» **What this task involves**
Read the records and write them out again exactly.

» **Given records**

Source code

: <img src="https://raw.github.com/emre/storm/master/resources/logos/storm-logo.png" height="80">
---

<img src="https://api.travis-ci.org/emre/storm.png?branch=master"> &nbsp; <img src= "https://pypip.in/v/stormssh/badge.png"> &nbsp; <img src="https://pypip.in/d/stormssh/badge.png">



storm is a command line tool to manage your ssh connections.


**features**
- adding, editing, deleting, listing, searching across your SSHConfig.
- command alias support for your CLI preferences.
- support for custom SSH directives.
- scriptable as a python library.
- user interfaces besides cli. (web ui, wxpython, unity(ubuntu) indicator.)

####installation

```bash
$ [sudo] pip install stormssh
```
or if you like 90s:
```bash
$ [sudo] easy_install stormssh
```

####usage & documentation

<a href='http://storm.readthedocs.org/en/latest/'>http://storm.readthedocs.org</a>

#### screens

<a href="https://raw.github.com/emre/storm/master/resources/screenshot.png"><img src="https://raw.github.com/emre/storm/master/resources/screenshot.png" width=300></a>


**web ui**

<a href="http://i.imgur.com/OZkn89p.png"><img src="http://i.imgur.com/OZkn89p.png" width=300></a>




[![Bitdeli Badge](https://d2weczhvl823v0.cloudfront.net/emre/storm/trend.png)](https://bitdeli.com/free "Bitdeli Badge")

» **Expected output**
Source code

: <img src="https://raw.github.com/emre/storm/master/resources/logos/storm-logo.png" height="80">
---

<img src="https://api.travis-ci.org/emre/storm.png?branch=master"> &nbsp; <img src= "https://pypip.in/v/stormssh/badge.png"> &nbsp; <img src="https://pypip.in/d/stormssh/badge.png">



storm is a command line tool to manage your ssh connections.


**features**
- adding, editing, deleting, listing, searching across your SSHConfig.
- command alias support for your CLI preferences.
- support for custom SSH directives.
- scriptable as a python library.
- user interfaces besides cli. (web ui, wxpython, unity(ubuntu) indicator.)

####installation

```bash
$ [sudo] pip install stormssh
```
or if you like 90s:
```bash
$ [sudo] easy_install stormssh
```

####usage & documentation

<a href='http://storm.readthedocs.org/en/latest/'>http://storm.readthedocs.org</a>

#### screens

<a href="https://raw.github.com/emre/storm/master/resources/screenshot.png"><img src="https://raw.github.com/emre/storm/master/resources/screenshot.png" width=300></a>


**web ui**

<a href="http://i.imgur.com/OZkn89p.png"><img src="http://i.imgur.com/OZkn89p.png" width=300></a>




[![Bitdeli Badge](https://d2weczhvl823v0.cloudfront.net/emre/storm/trend.png)](https://bitdeli.com/free "Bitdeli Badge")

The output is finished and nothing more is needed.